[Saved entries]
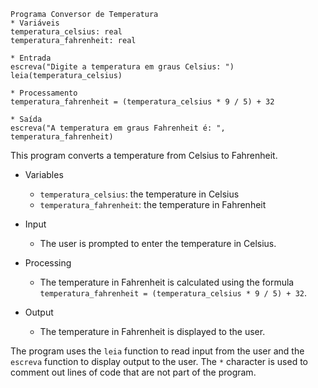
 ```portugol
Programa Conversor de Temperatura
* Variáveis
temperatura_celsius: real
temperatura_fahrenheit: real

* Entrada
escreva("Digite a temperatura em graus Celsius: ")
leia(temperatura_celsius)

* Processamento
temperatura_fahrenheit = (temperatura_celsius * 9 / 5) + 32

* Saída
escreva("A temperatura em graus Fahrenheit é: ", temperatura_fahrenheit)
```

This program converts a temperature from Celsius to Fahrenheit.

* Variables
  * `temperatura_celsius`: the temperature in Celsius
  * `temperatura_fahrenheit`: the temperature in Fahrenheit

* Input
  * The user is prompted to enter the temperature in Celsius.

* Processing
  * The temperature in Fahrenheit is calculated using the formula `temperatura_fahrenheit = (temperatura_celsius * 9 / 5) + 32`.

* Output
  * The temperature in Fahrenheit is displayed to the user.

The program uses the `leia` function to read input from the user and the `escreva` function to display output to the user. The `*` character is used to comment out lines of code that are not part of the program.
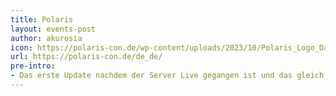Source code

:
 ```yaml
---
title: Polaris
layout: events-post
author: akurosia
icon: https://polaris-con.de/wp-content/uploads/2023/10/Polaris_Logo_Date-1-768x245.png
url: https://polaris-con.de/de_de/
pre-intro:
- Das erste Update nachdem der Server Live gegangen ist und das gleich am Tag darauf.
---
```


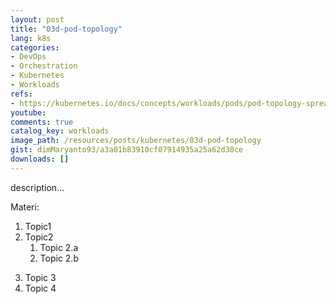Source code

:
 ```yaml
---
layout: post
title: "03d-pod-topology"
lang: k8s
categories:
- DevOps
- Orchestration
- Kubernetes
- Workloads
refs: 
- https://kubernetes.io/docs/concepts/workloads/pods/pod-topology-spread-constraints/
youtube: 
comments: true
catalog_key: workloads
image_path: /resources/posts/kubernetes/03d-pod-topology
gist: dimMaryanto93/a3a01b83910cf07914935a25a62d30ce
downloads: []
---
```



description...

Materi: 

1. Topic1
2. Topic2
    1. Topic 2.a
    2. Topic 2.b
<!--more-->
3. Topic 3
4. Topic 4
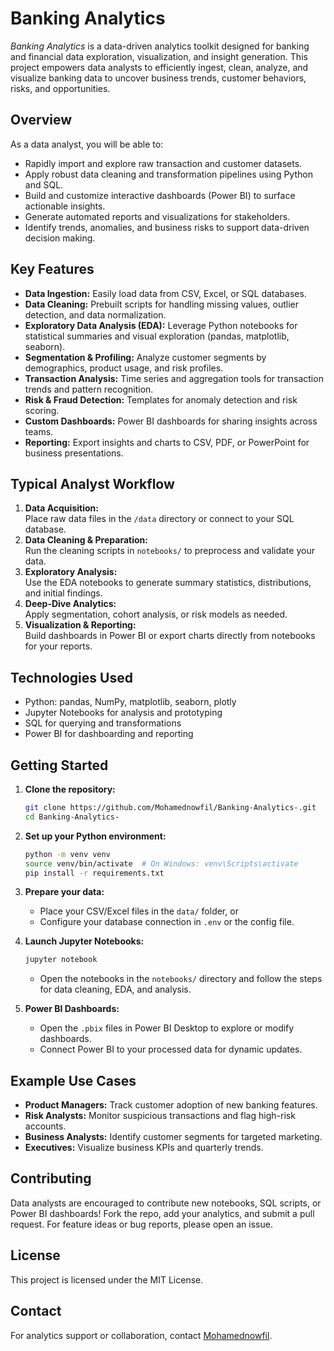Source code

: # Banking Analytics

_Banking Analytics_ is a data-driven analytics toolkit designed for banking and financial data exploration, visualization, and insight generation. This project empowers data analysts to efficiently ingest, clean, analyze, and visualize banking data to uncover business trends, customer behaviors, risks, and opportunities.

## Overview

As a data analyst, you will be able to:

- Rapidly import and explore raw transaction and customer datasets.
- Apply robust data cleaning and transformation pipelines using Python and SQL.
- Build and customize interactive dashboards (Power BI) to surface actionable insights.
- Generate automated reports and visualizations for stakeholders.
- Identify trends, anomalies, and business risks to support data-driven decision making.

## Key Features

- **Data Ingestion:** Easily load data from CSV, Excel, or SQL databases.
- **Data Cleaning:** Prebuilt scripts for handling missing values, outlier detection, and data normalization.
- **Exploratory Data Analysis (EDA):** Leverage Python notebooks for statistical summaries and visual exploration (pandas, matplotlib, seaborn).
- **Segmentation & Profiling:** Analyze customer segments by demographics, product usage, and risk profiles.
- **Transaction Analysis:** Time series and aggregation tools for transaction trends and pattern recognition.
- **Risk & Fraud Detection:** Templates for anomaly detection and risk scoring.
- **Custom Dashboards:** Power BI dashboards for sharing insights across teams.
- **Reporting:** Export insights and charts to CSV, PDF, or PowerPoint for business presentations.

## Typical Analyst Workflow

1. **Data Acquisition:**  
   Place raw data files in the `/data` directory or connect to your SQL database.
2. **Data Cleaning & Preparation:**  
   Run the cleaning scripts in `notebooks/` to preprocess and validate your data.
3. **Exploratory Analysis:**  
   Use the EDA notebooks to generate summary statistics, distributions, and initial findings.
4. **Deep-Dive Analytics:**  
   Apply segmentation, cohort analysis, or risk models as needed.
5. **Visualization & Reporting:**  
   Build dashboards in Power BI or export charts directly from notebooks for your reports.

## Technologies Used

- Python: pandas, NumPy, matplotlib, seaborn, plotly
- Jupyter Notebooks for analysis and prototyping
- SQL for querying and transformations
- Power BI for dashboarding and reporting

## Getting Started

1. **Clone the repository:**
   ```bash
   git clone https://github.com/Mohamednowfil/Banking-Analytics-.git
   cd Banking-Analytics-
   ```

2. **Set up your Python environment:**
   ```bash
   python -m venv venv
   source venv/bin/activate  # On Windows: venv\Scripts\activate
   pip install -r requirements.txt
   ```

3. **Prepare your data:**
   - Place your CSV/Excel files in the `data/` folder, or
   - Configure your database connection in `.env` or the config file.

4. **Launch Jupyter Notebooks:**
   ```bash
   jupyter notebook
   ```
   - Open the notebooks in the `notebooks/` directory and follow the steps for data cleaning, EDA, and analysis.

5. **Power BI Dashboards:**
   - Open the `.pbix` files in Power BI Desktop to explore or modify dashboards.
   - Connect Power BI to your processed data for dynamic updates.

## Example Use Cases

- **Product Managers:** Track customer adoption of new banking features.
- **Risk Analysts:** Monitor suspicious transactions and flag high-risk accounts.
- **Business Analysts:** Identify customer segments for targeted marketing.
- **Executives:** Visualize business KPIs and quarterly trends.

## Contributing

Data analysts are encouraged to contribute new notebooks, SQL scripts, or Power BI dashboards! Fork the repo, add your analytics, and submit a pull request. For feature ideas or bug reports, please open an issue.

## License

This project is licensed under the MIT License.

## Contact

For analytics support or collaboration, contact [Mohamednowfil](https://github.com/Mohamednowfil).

--

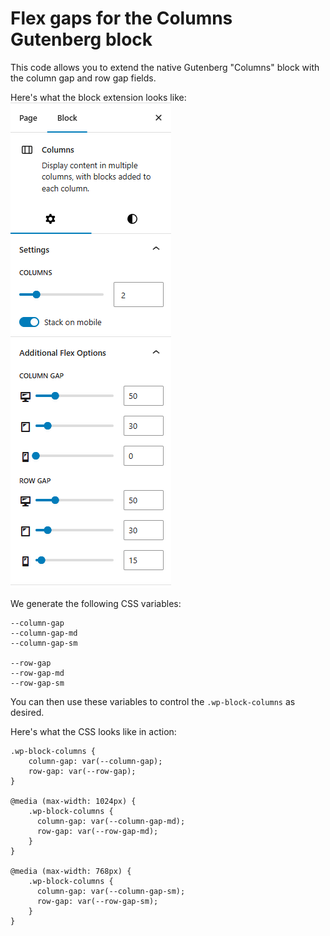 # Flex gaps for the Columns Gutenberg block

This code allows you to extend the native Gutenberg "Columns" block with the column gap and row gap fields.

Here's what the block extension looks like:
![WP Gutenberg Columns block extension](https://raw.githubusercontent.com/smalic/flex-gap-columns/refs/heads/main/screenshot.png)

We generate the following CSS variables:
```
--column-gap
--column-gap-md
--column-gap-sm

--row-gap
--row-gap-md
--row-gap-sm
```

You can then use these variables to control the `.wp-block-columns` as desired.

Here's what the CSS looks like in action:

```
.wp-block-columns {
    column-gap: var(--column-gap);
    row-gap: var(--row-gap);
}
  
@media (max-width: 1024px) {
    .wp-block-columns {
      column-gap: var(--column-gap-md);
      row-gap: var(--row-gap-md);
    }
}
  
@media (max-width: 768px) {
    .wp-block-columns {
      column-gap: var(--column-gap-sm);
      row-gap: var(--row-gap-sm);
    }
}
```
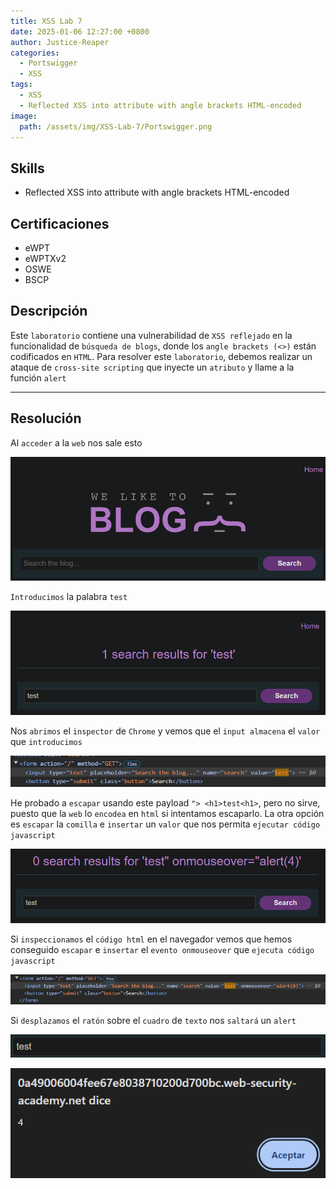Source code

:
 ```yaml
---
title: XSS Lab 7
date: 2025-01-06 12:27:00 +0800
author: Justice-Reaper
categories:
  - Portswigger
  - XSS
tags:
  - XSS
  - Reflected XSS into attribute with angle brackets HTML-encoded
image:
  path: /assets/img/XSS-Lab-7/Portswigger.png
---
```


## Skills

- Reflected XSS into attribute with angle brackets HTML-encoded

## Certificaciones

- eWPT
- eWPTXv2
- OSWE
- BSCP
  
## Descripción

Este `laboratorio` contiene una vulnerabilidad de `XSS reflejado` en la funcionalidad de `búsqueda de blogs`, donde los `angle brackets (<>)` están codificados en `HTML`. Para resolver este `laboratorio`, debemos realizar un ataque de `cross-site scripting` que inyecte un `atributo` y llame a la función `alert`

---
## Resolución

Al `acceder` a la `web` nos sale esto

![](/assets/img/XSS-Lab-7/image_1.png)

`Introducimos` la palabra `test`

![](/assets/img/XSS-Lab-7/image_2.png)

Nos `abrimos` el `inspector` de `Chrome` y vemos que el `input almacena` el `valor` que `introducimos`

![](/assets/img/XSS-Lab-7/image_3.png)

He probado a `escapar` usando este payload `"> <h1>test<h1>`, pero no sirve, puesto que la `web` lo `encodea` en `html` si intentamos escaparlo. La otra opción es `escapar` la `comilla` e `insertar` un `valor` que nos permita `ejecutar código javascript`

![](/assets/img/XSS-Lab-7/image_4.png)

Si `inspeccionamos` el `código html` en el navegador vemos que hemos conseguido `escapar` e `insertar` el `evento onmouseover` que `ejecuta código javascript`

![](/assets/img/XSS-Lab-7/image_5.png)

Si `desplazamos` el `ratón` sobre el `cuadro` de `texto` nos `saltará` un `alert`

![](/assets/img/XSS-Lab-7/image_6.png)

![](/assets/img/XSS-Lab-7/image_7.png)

(ACTION ITEM): What you give back should be exactly the lines of the data above from the line with "## Typical Analyst Workflow" through the line with "- SQL for querying and transformations", both of those included, and nothing more.

(REPLY):
## Typical Analyst Workflow

1. **Data Acquisition:**  
   Place raw data files in the `/data` directory or connect to your SQL database.
2. **Data Cleaning & Preparation:**  
   Run the cleaning scripts in `notebooks/` to preprocess and validate your data.
3. **Exploratory Analysis:**  
   Use the EDA notebooks to generate summary statistics, distributions, and initial findings.
4. **Deep-Dive Analytics:**  
   Apply segmentation, cohort analysis, or risk models as needed.
5. **Visualization & Reporting:**  
   Build dashboards in Power BI or export charts directly from notebooks for your reports.

## Technologies Used

- Python: pandas, NumPy, matplotlib, seaborn, plotly
- Jupyter Notebooks for analysis and prototyping
- SQL for querying and transformations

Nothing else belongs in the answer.